2. polypeptide as claimed in claim 1, it is characterized in that this polypeptide is the polypeptide with aminoacid sequence of the group of being selected from down: SEQ ID NO:2, SEQ ID NO:5, SEQ ID NO:8, SEQ ID NO:11, SEQ ID NO:14, SEQ ID NO:17, SEQ ID NO:20, SEQ ID NO:23, SEQ ID NO:26.
3. isolating polynucleotide is characterized in that, it comprises a nucleotide sequence, and this nucleotide sequence is shown at least 85% homogeny with a kind of nucleotides sequence that is selected from down group:
(a) coding is as the polynucleotide of polypeptide as described in claim 1 and 2;
(b) with polynucleotide (a) complementary polynucleotide.
4. polynucleotide as claimed in claim 3, it is characterized in that the polypeptide of this polynucleotide encoding has the aminoacid sequence of the group of being selected from down: SEQ ID NO:2, SEQ ID NO:5, SEQ ID NO:8, SEQ ID NO:11, SEQ ID NO:14, SEQ ID NO:17, SEQ ID NO:20, SEQ ID NO:23, SEQ ID NO:26.
5. polynucleotide as claimed in claim 3 is characterized in that, the sequence of these polynucleotide is selected from down group:
Coding region sequence or the full length sequence of SEQ ID NO:3, SEQ ID NO:6, SEQ ID NO:9, SEQ ID NO:12, SEQ ID NO:15, SEQ ID NO:18, SEQ ID NO:21, SEQ ID NO:24, SEQ ID NO:27.
6. a carrier is characterized in that, it contains the described polynucleotide of claim 3.
7. a genetically engineered host cell is characterized in that, it is a kind of host cell that is selected from down group:
(a) host cell that transforms or transduce with the described carrier of claim 6;
(b) host cell that transforms or transduce with the described polynucleotide of claim 3.

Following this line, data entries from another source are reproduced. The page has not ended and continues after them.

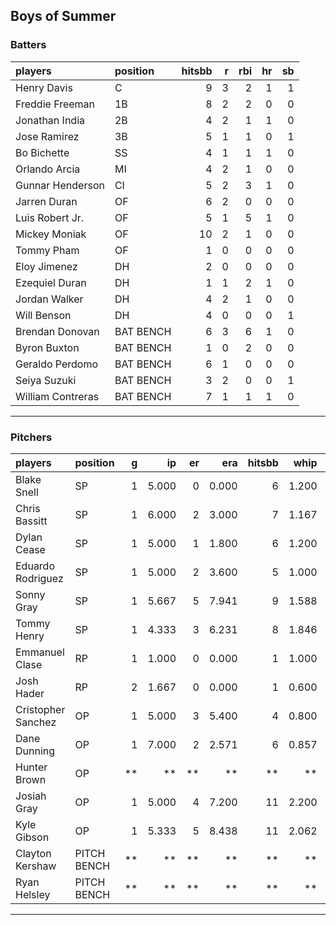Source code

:## Boys of Summer

### Batters

 
|players           |position  | hitsbb|  r| rbi| hr| sb| 
|:-----------------|:---------|------:|--:|---:|--:|--:| 
|Henry Davis       |C         |      9|  3|   2|  1|  1| 
|Freddie Freeman   |1B        |      8|  2|   2|  0|  0| 
|Jonathan India    |2B        |      4|  2|   1|  1|  0| 
|Jose Ramirez      |3B        |      5|  1|   1|  0|  1| 
|Bo Bichette       |SS        |      4|  1|   1|  1|  0| 
|Orlando Arcia     |MI        |      4|  2|   1|  0|  0| 
|Gunnar Henderson  |CI        |      5|  2|   3|  1|  0| 
|Jarren Duran      |OF        |      6|  2|   0|  0|  0| 
|Luis Robert Jr.   |OF        |      5|  1|   5|  1|  0| 
|Mickey Moniak     |OF        |     10|  2|   1|  0|  0| 
|Tommy Pham        |OF        |      1|  0|   0|  0|  0| 
|Eloy Jimenez      |DH        |      2|  0|   0|  0|  0| 
|Ezequiel Duran    |DH        |      1|  1|   2|  1|  0| 
|Jordan Walker     |DH        |      4|  2|   1|  0|  0| 
|Will Benson       |DH        |      4|  0|   0|  0|  1| 
|Brendan Donovan   |BAT BENCH |      6|  3|   6|  1|  0| 
|Byron Buxton      |BAT BENCH |      1|  0|   2|  0|  0| 
|Geraldo Perdomo   |BAT BENCH |      6|  1|   0|  0|  0| 
|Seiya Suzuki      |BAT BENCH |      3|  2|   0|  0|  1| 
|William Contreras |BAT BENCH |      7|  1|   1|  1|  0| 


* * *

### Pitchers

 
|players            |position    |  g|    ip| er|   era| hitsbb|  whip| so|  w| sv| 
|:------------------|:-----------|--:|-----:|--:|-----:|------:|-----:|--:|--:|--:| 
|Blake Snell        |SP          |  1| 5.000|  0| 0.000|      6| 1.200|  7|  0|  0| 
|Chris Bassitt      |SP          |  1| 6.000|  2| 3.000|      7| 1.167|  5|  1|  0| 
|Dylan Cease        |SP          |  1| 5.000|  1| 1.800|      6| 1.200|  6|  1|  0| 
|Eduardo Rodriguez  |SP          |  1| 5.000|  2| 3.600|      5| 1.000|  7|  1|  0| 
|Sonny Gray         |SP          |  1| 5.667|  5| 7.941|      9| 1.588|  5|  0|  0| 
|Tommy Henry        |SP          |  1| 4.333|  3| 6.231|      8| 1.846|  5|  0|  0| 
|Emmanuel Clase     |RP          |  1| 1.000|  0| 0.000|      1| 1.000|  3|  0|  0| 
|Josh Hader         |RP          |  2| 1.667|  0| 0.000|      1| 0.600|  2|  0|  1| 
|Cristopher Sanchez |OP          |  1| 5.000|  3| 5.400|      4| 0.800|  5|  0|  0| 
|Dane Dunning       |OP          |  1| 7.000|  2| 2.571|      6| 0.857|  4|  0|  0| 
|Hunter Brown       |OP          | **|    **| **|    **|     **|    **| **| **| **| 
|Josiah Gray        |OP          |  1| 5.000|  4| 7.200|     11| 2.200|  2|  0|  0| 
|Kyle Gibson        |OP          |  1| 5.333|  5| 8.438|     11| 2.062|  1|  0|  0| 
|Clayton Kershaw    |PITCH BENCH | **|    **| **|    **|     **|    **| **| **| **| 
|Ryan Helsley       |PITCH BENCH | **|    **| **|    **|     **|    **| **| **| **| 


* * *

8. the preparation method of the polypeptide of the people's protein-active with cancer suppressing function is characterized in that this method comprises:
(a) have under the proteic condition of people of cancer suppressing function suitable the expression, cultivate the described host cell of claim 7;
(b) from culture, isolate the polypeptide of people's protein-active with cancer suppressing function.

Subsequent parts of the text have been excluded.